Our new found friends, when we lunched upon the big ferryboat, introduced us to that very Danish dish called _Smoer Broed_, thickly buttered rye bread overlaid with raw herring or smoked goose breast, a Viking dainty--a salty appetizer well calculated to make the Norseman quaff from his flagon with more than usual vim, and to drive an American in hurried search of plain water! These salty snacks of cold bread and cold fish are as eagerly devoured and enjoyed by the Scandinavian as are the peppery, stinging eatables for which every Mexican palate yearns.
It was dusk when we arrived in the large and commodious Main station at Copenhagen. The suburbs of the city were hidden from us by the gathering darkness, and the electric lights were glowing when we left the train.
We missed General and Mrs. C at the station, so great was the crowd, but found them when we came to our hotel, the Dagmar, they having themselves missed us and followed on our track.
There are many good hotels in Copenhagen and this is among the larger and more popular stopping places of the Danes themselves. It is built along the clean Vestre Boulevard, with umbrageous trees in front of it, and possesses that rare thing, an elevator. In the dining room we sit at little tables, and find the cooking much superior to what one generally meets in England. It is more after the French sort, the Danes priding themselves greatly upon their soups and sauces.

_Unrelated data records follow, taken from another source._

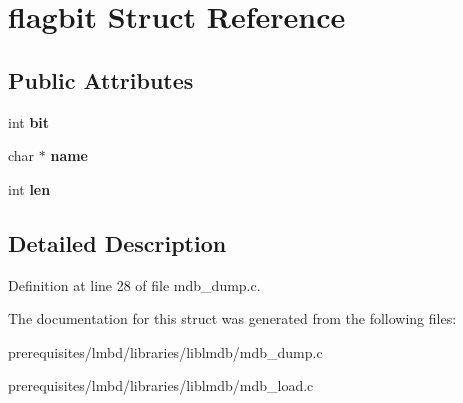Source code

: \hypertarget{structflagbit}{}\section{flagbit Struct Reference}
\label{structflagbit}
\subsection*{Public Attributes}
\begin{DoxyCompactItemize}
\item 
\mbox{\label{structflagbit_a9f61aae8c279bfc54a9f37a229c40709}} 
int {\bfseries bit}
\item 
\mbox{\label{structflagbit_aafc4d7c5c0a0da8a068991ef143bbff5}} 
char $\ast$ {\bfseries name}
\item 
\mbox{\label{structflagbit_ac11348064cc1635432991449836d568b}} 
int {\bfseries len}
\end{DoxyCompactItemize}


\subsection{Detailed Description}


Definition at line 28 of file mdb\+\_\+dump.\+c.



The documentation for this struct was generated from the following files\+:\begin{DoxyCompactItemize}
\item 
prerequisites/lmbd/libraries/liblmdb/mdb\+\_\+dump.\+c\item 
prerequisites/lmbd/libraries/liblmdb/mdb\+\_\+load.\+c\end{DoxyCompactItemize}
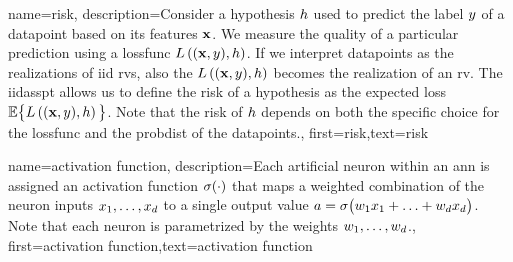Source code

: {name={risk},
	description={Consider a \gls{hypothesis} $h$ used to predict the \gls{label} 
		$y$ of a \gls{datapoint} based on its \gls{feature}s ${\bf x}$. We measure 
		the quality of a particular \gls{prediction} using a \gls{lossfunc} $L\left(({\bf x},y),h \right)$. 
		If we interpret \gls{datapoint}s as the \gls{realization}s of \gls{iid} \gls{rv}s, 
		also the $L\left(({\bf x},y),h \right)$ becomes the \gls{realization} 
		of an \gls{rv}. The \gls{iidasspt} allows us to define the risk of a \gls{hypothesis} 
		as the expected \gls{loss} $\mathbb{E} \big\{L\left(({\bf x},y),h \right) \big\}$. 
		Note that the risk of $h$ depends on both the specific choice for the \gls{lossfunc} and the 
		\gls{probdist} of the \gls{datapoint}s.},
	first={risk},text={risk} 
}

{name={activation function},
	description={Each artificial neuron within an \gls{ann} is 
		assigned an activation function $\sigma(\cdot)$ that maps a weighted combination of 
		the neuron inputs $x_{1},\ldots,x_{d}$ to a single output 
		value $a = \sigma\big(w_{1} x_{1}+\ldots+w_{d} x_{d} \big)$. 
		Note that each neuron is parametrized by the \gls{weights} $w_{1},\ldots,w_{d}$.},
first={activation function},text={activation function} 
}

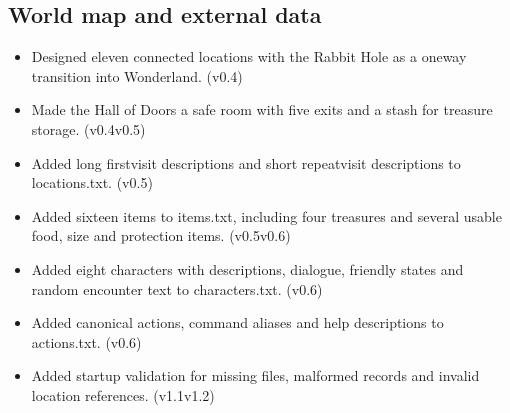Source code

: \documentclass[letterpaper,10pt,english]{sphinxmanual}
\begin{document}
\subsection{World map and external data}
\label{\detokenize{AssignmentFour/main:world-map-and-external-data}}\begin{itemize}
\item {} 
\sphinxAtStartPar
Designed eleven connected locations with the Rabbit Hole as a one\sphinxhyphen{}way transition into Wonderland. (v0.4)

\item {} 
\sphinxAtStartPar
Made the Hall of Doors a safe room with five exits and a stash for treasure storage. (v0.4\sphinxhyphen{}v0.5)

\item {} 
\sphinxAtStartPar
Added long first\sphinxhyphen{}visit descriptions and short repeat\sphinxhyphen{}visit descriptions to locations.txt. (v0.5)

\item {} 
\sphinxAtStartPar
Added sixteen items to items.txt, including four treasures and several usable food, size and protection items. (v0.5\sphinxhyphen{}v0.6)

\item {} 
\sphinxAtStartPar
Added eight characters with descriptions, dialogue, friendly states and random encounter text to characters.txt. (v0.6)

\item {} 
\sphinxAtStartPar
Added canonical actions, command aliases and help descriptions to actions.txt. (v0.6)

\item {} 
\sphinxAtStartPar
Added startup validation for missing files, malformed records and invalid location references. (v1.1\sphinxhyphen{}v1.2)

\end{itemize}
\end{document}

In our rooms, which look out upon the broad, paved boulevard, the furniture is old style mahogany, very substantial, and in the corner there is one of those immense porcelain stoves reaching to the ceiling, which is the general mode of heating large rooms in these Scandinavian lands.
Copenhagen is a city of four hundred thousand people, one-quarter of the estimated population of Denmark, and the city is growing steadily at the expense of the country,--increasing too fast for a land the population of which is as steadily growing less. English is said to be the fashionable foreign tongue in court circles, by reason of the British royal connection; but among the people the German speech is steadily and stealthily taking a foremost place, and this despite the fact that the Danes dislike Germany and view the Germans with well-founded fear. You will talk to a Dane but a few moments before he is pouring out his heart to you about the atrocious robbery of the splendid Provinces of Sleswik and Holstein, of which Bismarck despoiled the little kingdom nearly forty years ago. Almost half of Denmark was then lopped off at a single blow,--nor England nor Russia interfering to save the Danes,--and now they are ever in uneasy spirit lest Germany encroach yet more upon them and ultimately devour them, land and sea. They feel she is incessantly creeping on to them with all the cunning of a hungry cat.
III.
Copenhagen, a Quaint and Ancient City.
KJOEBENHAVN, DANNMARK, (COPENHAGEN, DENMARK), _August 28, 1902_.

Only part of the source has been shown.